The pines and junipers made the place smell like heaven in some spots. This Western smell is one of my favorite draws to visit the West. In the West, the clear air carries pine and sage and flower smells a long way. I wish I could bottle the smell or record it.

We left Zion and continued down scenic Hwy 9 beside the cliffs and the mountains. We left the road to visit Coral Pink Sand Dunes State Park. Dunes of bright vermillion sands have been left in the desert here by nature. Andrew and I climbed one. The sand was extrenely soft and sticky and red hot from the desert sun. It was even softer than the white sand of Pensacola Beach in Florida. In the valleys of the dunes were patches of neon green bushes and small pines. 

We got back to UT-9 and took the road to the bigger town if Kanab. Here we stocked up on supplies and groceries. I cleaned up the cooler if any rotten food. I also, after much trouble, found a decent priced room way too far away in New Mexico. Prices in good stopping places in Monument Valley were incredibly large, as I've said. So to save over $60, we had to truck it across Arizona. 

Past Kanab the road passes the Vermillion Cliffs, part of the BLM administered Grand Staircase Escalante National Monument. The term "Escalante" refers to the way that the land as it transitions from the depths of the Grand Canyon to the heights of the Colorado Plateau rises in a series of steps like a staircase.  Of course, only a giant would notice this. We are mere ants in this scale. The Vermillions are the second or third "step" up from the Canyon. Sometimes you could see higher cliffs in the background. As we drew closer to the Colorado River, we noticably fell a couple steps down. We didn't have time or energy to visit Escalante's beautiful slot canyons, so I will save them for another day.

Eventually we left Utah and passed back into Arizona at Glen Canyon Dam, which creates huge Lake Powell. It is a strange thing to see people pulling pontoon boats across the desert until you see this lake full of house boats. Lake Powell was a boater's paradise. It had the deep green water that I've seen in other places in the West like Bighorn Canyon way up in Montana. We droce aling the beautiful lake admiring its stark, unnatural flooded desert shoreline. The VC was a bathroom oasis for us. There also were great views here of the huge dam (nearly the size of Hoover Dam downstream on the Colorado) and of Glen Canyon to the northeast. After grabbing tacos and gas in nearby Page, we were back on the road.

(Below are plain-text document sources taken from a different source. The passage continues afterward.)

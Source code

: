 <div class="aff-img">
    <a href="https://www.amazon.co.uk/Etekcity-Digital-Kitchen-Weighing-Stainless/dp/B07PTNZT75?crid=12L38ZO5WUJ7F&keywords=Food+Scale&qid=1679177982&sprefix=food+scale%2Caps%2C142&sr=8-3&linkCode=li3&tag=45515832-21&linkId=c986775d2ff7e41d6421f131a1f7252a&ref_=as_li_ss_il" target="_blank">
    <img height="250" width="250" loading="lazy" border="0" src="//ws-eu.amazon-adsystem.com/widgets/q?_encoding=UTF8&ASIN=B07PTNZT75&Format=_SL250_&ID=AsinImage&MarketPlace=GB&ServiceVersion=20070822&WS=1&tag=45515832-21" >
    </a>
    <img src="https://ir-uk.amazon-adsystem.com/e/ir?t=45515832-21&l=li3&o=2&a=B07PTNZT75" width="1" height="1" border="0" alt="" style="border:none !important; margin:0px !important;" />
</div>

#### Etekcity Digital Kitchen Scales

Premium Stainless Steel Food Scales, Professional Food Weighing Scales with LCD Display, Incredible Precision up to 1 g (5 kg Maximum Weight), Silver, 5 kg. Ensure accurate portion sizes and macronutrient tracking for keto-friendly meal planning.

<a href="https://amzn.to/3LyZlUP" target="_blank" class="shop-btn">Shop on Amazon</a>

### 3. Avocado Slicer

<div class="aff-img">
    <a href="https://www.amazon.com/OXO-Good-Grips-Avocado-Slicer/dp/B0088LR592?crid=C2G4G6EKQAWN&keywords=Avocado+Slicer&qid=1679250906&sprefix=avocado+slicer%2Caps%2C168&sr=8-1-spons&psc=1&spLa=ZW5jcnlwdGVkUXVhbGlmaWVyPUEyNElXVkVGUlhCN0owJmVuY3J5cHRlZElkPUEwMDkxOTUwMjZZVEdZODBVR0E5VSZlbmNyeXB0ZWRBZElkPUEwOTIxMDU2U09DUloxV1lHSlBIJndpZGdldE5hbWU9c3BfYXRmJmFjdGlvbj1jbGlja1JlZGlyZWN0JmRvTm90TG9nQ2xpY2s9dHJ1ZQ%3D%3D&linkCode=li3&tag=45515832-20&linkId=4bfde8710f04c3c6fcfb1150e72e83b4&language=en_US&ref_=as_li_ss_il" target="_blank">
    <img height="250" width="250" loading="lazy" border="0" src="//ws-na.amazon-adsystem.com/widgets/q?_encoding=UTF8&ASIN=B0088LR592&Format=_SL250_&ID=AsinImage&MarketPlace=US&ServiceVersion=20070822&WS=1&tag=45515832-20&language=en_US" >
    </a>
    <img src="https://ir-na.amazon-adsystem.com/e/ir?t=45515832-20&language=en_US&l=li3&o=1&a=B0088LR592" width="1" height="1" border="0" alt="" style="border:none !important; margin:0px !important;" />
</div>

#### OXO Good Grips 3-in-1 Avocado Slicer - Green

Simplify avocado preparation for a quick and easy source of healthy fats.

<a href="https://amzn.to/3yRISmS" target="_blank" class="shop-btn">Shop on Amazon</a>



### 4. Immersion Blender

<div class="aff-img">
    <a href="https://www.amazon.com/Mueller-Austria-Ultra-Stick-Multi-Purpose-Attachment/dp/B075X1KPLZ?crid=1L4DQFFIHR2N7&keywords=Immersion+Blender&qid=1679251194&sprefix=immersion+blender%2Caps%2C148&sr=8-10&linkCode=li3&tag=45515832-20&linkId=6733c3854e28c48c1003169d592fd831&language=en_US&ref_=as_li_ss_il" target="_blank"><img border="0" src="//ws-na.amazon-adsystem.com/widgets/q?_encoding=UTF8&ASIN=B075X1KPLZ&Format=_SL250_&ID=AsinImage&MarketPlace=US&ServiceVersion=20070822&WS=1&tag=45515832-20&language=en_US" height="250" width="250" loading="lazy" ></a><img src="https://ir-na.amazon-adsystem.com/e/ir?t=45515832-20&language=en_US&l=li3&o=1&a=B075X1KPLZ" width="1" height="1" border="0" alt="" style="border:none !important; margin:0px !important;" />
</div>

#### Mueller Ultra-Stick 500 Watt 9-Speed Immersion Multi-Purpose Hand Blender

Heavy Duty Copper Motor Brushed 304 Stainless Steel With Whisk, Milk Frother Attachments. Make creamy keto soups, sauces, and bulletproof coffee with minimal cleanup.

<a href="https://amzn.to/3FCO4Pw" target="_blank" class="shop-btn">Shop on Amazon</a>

 I planned a route that hugged the border and passed through the Navajo Nation. Since I never speed through Indian reservations, it would be a long night of driving so I tuned into the satellite radio talk shows and drive on, hoping to avoid skinwalkers. I did almost hit an unidentified loose animal on the road, but it was probably a dog and NOT a shape-shifting witch.

The road passes through mostly flat country so the sunset and views were great until night fell in. The Dimeh people used the land fir ranching mostly. A handful if tiny trailer communities dotted the roadside here and there.  As night fell, Andrew decided he had to go potty. We stopped in Monument Valley next to a formation called "Baby Rocks" for Andrew to relieve himself. As Andrew worked on his task, I admired the heat if the desert night and the hoodoos and rocks before us. It was desolate. Thus is the land that inspired John Ford. It was easy to see why it was so inspiring.

The darkness did not help. Headlights came and went. There was nothing but driving and dark. It took forever to pass the New Mexico border and the last Dimeh town called Shiprock. 30 miles later we were in Farmington and at the Motel 6. The Farmington motel was creepy and filled with creepy people. The creepy clerk told ne he rented away my reserved room when I got there. Just az I was about to punch him, he scrounged up a room which included free used soap bars in the shower. It was a cheap hotel, though, so I shouldn't complain. I just wonder how not providing a remote control for the TV helps them keep rates low.